In my opinion, SEC’s helplessness in the issue of PFEC was its own making.

  • First, it failed to keep up with the many changes happening in the financial markets specifically in the foreign exchange markets towards the turn of the century. It failed to notice that with the advent of advanced computer technology, a parallel market to the established interbank foreign currency trading network was fast evolving.
  • Second, the Philippine’s SEC was playing to the hilt its assumed role of being a copy cat of its US counterparts. Online foreign currency trading in the US is considered as commodity futures trading and falls under the jurisdiction and oversight functions of CFTC (Commodity Futures Trading Commission), an independent entity established through an act of the US Congress to regulate commodity futures trading in that country. Why under the CFTC? Well, in the US there are commodity exchanges like the Chicago Mercantile Exchange which deals on financial instruments such as currency futures. Spot currency trading then used to refer to and was limited to the buying and selling of the spot month (current month) currency contracts in these exchanges. Control and oversight functions for spot foreign currency trading were therefore under the jurisdiction of CFTC. However, US authorities were also quick enough to notice the advent of and the proliferation of online, off exchange, spot currency currency trading done electronically through banks with networks that spans every corner of the globe. And so the US congress,on the recommendation of CFTC passed “The Commodity Futures Modernization Act of 2000 (CFMA) which made clear that the CFTC has jurisdiction and authority to investigate and take legal action to close down a wide assortment of unregulated firms offering or selling foreign currency futures and options contracts to the general public. ( Please refer to my earlier blog entitled Foreign Currency Trading Update, August 15, 2008.)

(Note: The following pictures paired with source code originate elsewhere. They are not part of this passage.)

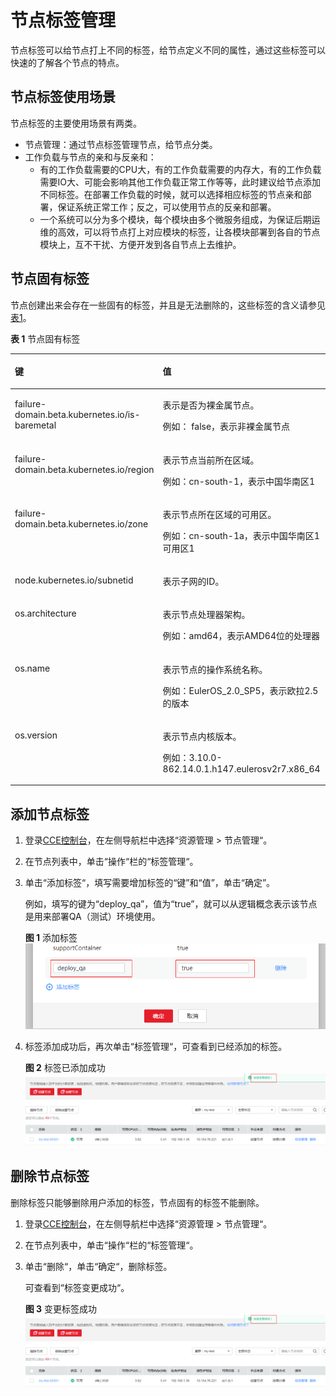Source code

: # 节点标签管理<a name="cce_01_0004"></a>

节点标签可以给节点打上不同的标签，给节点定义不同的属性，通过这些标签可以快速的了解各个节点的特点。

## 节点标签使用场景<a name="section825504204814"></a>

节点标签的主要使用场景有两类。

-   节点管理：通过节点标签管理节点，给节点分类。
-   工作负载与节点的亲和与反亲和：
    -   有的工作负载需要的CPU大，有的工作负载需要的内存大，有的工作负载需要IO大、可能会影响其他工作负载正常工作等等，此时建议给节点添加不同标签。在部署工作负载的时候，就可以选择相应标签的节点亲和部署，保证系统正常工作；反之，可以使用节点的反亲和部署。
    -   一个系统可以分为多个模块，每个模块由多个微服务组成，为保证后期运维的高效，可以将节点打上对应模块的标签，让各模块部署到各自的节点模块上，互不干扰、方便开发到各自节点上去维护。


## 节点固有标签<a name="section74111324152813"></a>

节点创建出来会存在一些固有的标签，并且是无法删除的，这些标签的含义请参见[表1](#table83962234533)。

**表 1**  节点固有标签

<a name="table83962234533"></a>
<table><thead align="left"><tr id="row941112314533"><th class="cellrowborder" valign="top" width="34%" id="mcps1.2.3.1.1"><p id="p1541113238536"><a name="p1541113238536"></a><a name="p1541113238536"></a>键</p>
</th>
<th class="cellrowborder" valign="top" width="66%" id="mcps1.2.3.1.2"><p id="p1741119232538"><a name="p1741119232538"></a><a name="p1741119232538"></a>值</p>
</th>
</tr>
</thead>
<tbody><tr id="row186452248235"><td class="cellrowborder" valign="top" width="34%" headers="mcps1.2.3.1.1 "><p id="p1664611247230"><a name="p1664611247230"></a><a name="p1664611247230"></a>failure-domain.beta.kubernetes.io/is-baremetal</p>
</td>
<td class="cellrowborder" valign="top" width="66%" headers="mcps1.2.3.1.2 "><p id="p10646132416235"><a name="p10646132416235"></a><a name="p10646132416235"></a>表示是否为裸金属节点。</p>
<p id="p878819218284"><a name="p878819218284"></a><a name="p878819218284"></a>例如： false，表示非裸金属节点</p>
</td>
</tr>
<tr id="row1441182305312"><td class="cellrowborder" valign="top" width="34%" headers="mcps1.2.3.1.1 "><p id="p841172365311"><a name="p841172365311"></a><a name="p841172365311"></a>failure-domain.beta.kubernetes.io/region</p>
</td>
<td class="cellrowborder" valign="top" width="66%" headers="mcps1.2.3.1.2 "><p id="p38743391437"><a name="p38743391437"></a><a name="p38743391437"></a>表示节点当前所在区域。</p>
<p id="p1841132375310"><a name="p1841132375310"></a><a name="p1841132375310"></a>例如：cn-south-1，表示中国华南区1</p>
</td>
</tr>
<tr id="row11411923145318"><td class="cellrowborder" valign="top" width="34%" headers="mcps1.2.3.1.1 "><p id="p6411182312531"><a name="p6411182312531"></a><a name="p6411182312531"></a>failure-domain.beta.kubernetes.io/zone</p>
</td>
<td class="cellrowborder" valign="top" width="66%" headers="mcps1.2.3.1.2 "><p id="p04681235194313"><a name="p04681235194313"></a><a name="p04681235194313"></a>表示节点所在区域的可用区。</p>
<p id="p1841132345317"><a name="p1841132345317"></a><a name="p1841132345317"></a>例如：cn-south-1a，表示中国华南区1可用区1</p>
</td>
</tr>
<tr id="row85011821447"><td class="cellrowborder" valign="top" width="34%" headers="mcps1.2.3.1.1 "><p id="p950218211147"><a name="p950218211147"></a><a name="p950218211147"></a>node.kubernetes.io/subnetid</p>
</td>
<td class="cellrowborder" valign="top" width="66%" headers="mcps1.2.3.1.2 "><p id="p950282110419"><a name="p950282110419"></a><a name="p950282110419"></a>表示子网的ID。</p>
</td>
</tr>
<tr id="row15411523165312"><td class="cellrowborder" valign="top" width="34%" headers="mcps1.2.3.1.1 "><p id="p2411192310532"><a name="p2411192310532"></a><a name="p2411192310532"></a>os.architecture</p>
</td>
<td class="cellrowborder" valign="top" width="66%" headers="mcps1.2.3.1.2 "><p id="p1741162315319"><a name="p1741162315319"></a><a name="p1741162315319"></a>表示节点处理器架构。</p>
<p id="p11218831135415"><a name="p11218831135415"></a><a name="p11218831135415"></a>例如：amd64，表示AMD64位的处理器</p>
</td>
</tr>
<tr id="row17411162365318"><td class="cellrowborder" valign="top" width="34%" headers="mcps1.2.3.1.1 "><p id="p8411102345311"><a name="p8411102345311"></a><a name="p8411102345311"></a>os.name</p>
</td>
<td class="cellrowborder" valign="top" width="66%" headers="mcps1.2.3.1.2 "><p id="p7411112315537"><a name="p7411112315537"></a><a name="p7411112315537"></a>表示节点的操作系统名称。</p>
<p id="p191918573565"><a name="p191918573565"></a><a name="p191918573565"></a>例如：EulerOS_2.0_SP5，表示欧拉2.5的版本</p>
</td>
</tr>
<tr id="row1041115238531"><td class="cellrowborder" valign="top" width="34%" headers="mcps1.2.3.1.1 "><p id="p2411323135319"><a name="p2411323135319"></a><a name="p2411323135319"></a>os.version</p>
</td>
<td class="cellrowborder" valign="top" width="66%" headers="mcps1.2.3.1.2 "><p id="p641192311530"><a name="p641192311530"></a><a name="p641192311530"></a>表示节点内核版本。</p>
<p id="p17556154485820"><a name="p17556154485820"></a><a name="p17556154485820"></a>例如：3.10.0-862.14.0.1.h147.eulerosv2r7.x86_64</p>
</td>
</tr>
</tbody>
</table>

## 添加节点标签<a name="section33951611481"></a>

1.  登录[CCE控制台](https://console.huaweicloud.com/cce2.0/?utm_source=helpcenter)，在左侧导航栏中选择“资源管理 \> 节点管理“。
2.  在节点列表中，单击“操作“栏的“标签管理“。
3.  单击“添加标签“，填写需要增加标签的“键”和“值”，单击“确定”。

    例如，填写的键为“deploy\_qa”，值为“true”，就可以从逻辑概念表示该节点是用来部署QA（测试）环境使用。

    **图 1**  添加标签<a name="fig17865175953"></a>  
    ![](figures/添加标签.png "添加标签")

4.  标签添加成功后，再次单击“标签管理“，可查看到已经添加的标签。

    **图 2**  标签已添加成功<a name="fig1852217394518"></a>  
    ![](figures/标签已添加成功.png "标签已添加成功")


## 删除节点标签<a name="section947332017485"></a>

删除标签只能够删除用户添加的标签，节点固有的标签不能删除。

1.  登录[CCE控制台](https://console.huaweicloud.com/cce2.0/?utm_source=helpcenter)，在左侧导航栏中选择“资源管理 \> 节点管理“。
2.  在节点列表中，单击“操作“栏的“标签管理“。
3.  单击“删除“，单击“确定“，删除标签。

    可查看到“标签变更成功“。

    **图 3**  变更标签成功<a name="fig173831082710"></a>  
    ![](figures/变更标签成功.png "变更标签成功")


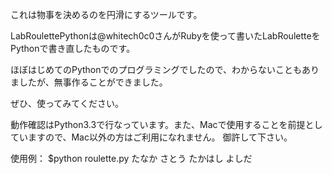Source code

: これは物事を決めるのを円滑にするツールです。

LabRoulettePythonは@whitech0c0さんがRubyを使って書いたLabRouletteをPythonで書き直したものです。

ほぼはじめてのPythonでのプログラミングでしたので、わからないこともありましたが、無事作ることができました。

ぜひ、使ってみてください。

動作確認はPython3.3で行なっています。また、Macで使用することを前提としていますので、Mac以外の方はご利用になれません。
御許して下さい。

使用例：
$python roulette.py たなか さとう たかはし よしだ
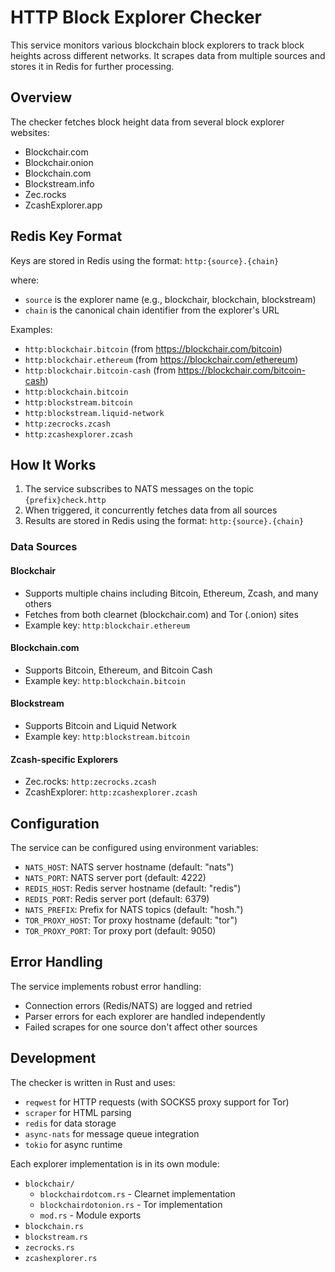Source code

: # HTTP Block Explorer Checker

This service monitors various blockchain block explorers to track block heights across different networks. It scrapes data from multiple sources and stores it in Redis for further processing.

## Overview

The checker fetches block height data from several block explorer websites:
- Blockchair.com
- Blockchair.onion
- Blockchain.com
- Blockstream.info
- Zec.rocks
- ZcashExplorer.app

## Redis Key Format

Keys are stored in Redis using the format: `http:{source}.{chain}`

where:
- `source` is the explorer name (e.g., blockchair, blockchain, blockstream)
- `chain` is the canonical chain identifier from the explorer's URL

Examples:
- `http:blockchair.bitcoin` (from https://blockchair.com/bitcoin)
- `http:blockchair.ethereum` (from https://blockchair.com/ethereum)
- `http:blockchair.bitcoin-cash` (from https://blockchair.com/bitcoin-cash)
- `http:blockchain.bitcoin`
- `http:blockstream.bitcoin`
- `http:blockstream.liquid-network`
- `http:zecrocks.zcash`
- `http:zcashexplorer.zcash`

## How It Works

1. The service subscribes to NATS messages on the topic `{prefix}check.http`
2. When triggered, it concurrently fetches data from all sources
3. Results are stored in Redis using the format: `http:{source}.{chain}`

### Data Sources

#### Blockchair
- Supports multiple chains including Bitcoin, Ethereum, Zcash, and many others
- Fetches from both clearnet (blockchair.com) and Tor (.onion) sites
- Example key: `http:blockchair.ethereum`

#### Blockchain.com
- Supports Bitcoin, Ethereum, and Bitcoin Cash
- Example key: `http:blockchain.bitcoin`

#### Blockstream
- Supports Bitcoin and Liquid Network
- Example key: `http:blockstream.bitcoin`

#### Zcash-specific Explorers
- Zec.rocks: `http:zecrocks.zcash`
- ZcashExplorer: `http:zcashexplorer.zcash`

## Configuration

The service can be configured using environment variables:
- `NATS_HOST`: NATS server hostname (default: "nats")
- `NATS_PORT`: NATS server port (default: 4222)
- `REDIS_HOST`: Redis server hostname (default: "redis")
- `REDIS_PORT`: Redis server port (default: 6379)
- `NATS_PREFIX`: Prefix for NATS topics (default: "hosh.")
- `TOR_PROXY_HOST`: Tor proxy hostname (default: "tor")
- `TOR_PROXY_PORT`: Tor proxy port (default: 9050)

## Error Handling

The service implements robust error handling:
- Connection errors (Redis/NATS) are logged and retried
- Parser errors for each explorer are handled independently
- Failed scrapes for one source don't affect other sources

## Development

The checker is written in Rust and uses:
- `reqwest` for HTTP requests (with SOCKS5 proxy support for Tor)
- `scraper` for HTML parsing
- `redis` for data storage
- `async-nats` for message queue integration
- `tokio` for async runtime

Each explorer implementation is in its own module:
- `blockchair/`
  - `blockchairdotcom.rs` - Clearnet implementation
  - `blockchairdotonion.rs` - Tor implementation
  - `mod.rs` - Module exports
- `blockchain.rs`
- `blockstream.rs`
- `zecrocks.rs`
- `zcashexplorer.rs`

The Philippines SEC was lifting off and adopting policies and opinions from its US counterparts without studying its own local scenario falling into the age old colonial mentality of embracing the belief that “whatever it is that holds true in the US must hold true also in the Philippines. And so when SEC went up against PFEC in the courts of law, it was rebuffed by the highest court in the land (the Supreme Court) because it tried to pin down PFEC with the charge that it was illegally engaging in commodity futures transaction. (See my blog on this HANGING BY A THREAD (PART2 ) – (SEC BLUNDERED AND PFEC GOES SCOT FREE)•August 13, 2008 and HANGING BY A THREAD (PART1 ) – (OR HOW PFEC MANAGE TO REMAIN AFLOAT)•August 12, 2008)

The funny thing is from the advent of commodity futures trading in the Philippines in 1985 to its closure in 1997 which was followed by the influx of forex boiler room operators, the SEC was swamped with mounting complaints from forex investors. And take note, the revised Securities Regulatory Act of the Philippines was enacted in the year 2000, the SEC could have recommended revisions to the securities code as early as then but they didn’t.

Now, two years after the PIPC scam, it has not made any move at all to recommend revisions in the code which must incorporate clarificatory provisions that will define SEC’s jurisdiction and oversight functions over unregulated firms dealing with the buying and selling of spot currency contracts to include firms offering subsidiary forex services such as consultancy services, research, and forex trading platforms.

The US made its move in the year 2000 to regulate on line, off exchange spot currency trading. What has the Philipines’ SEC done?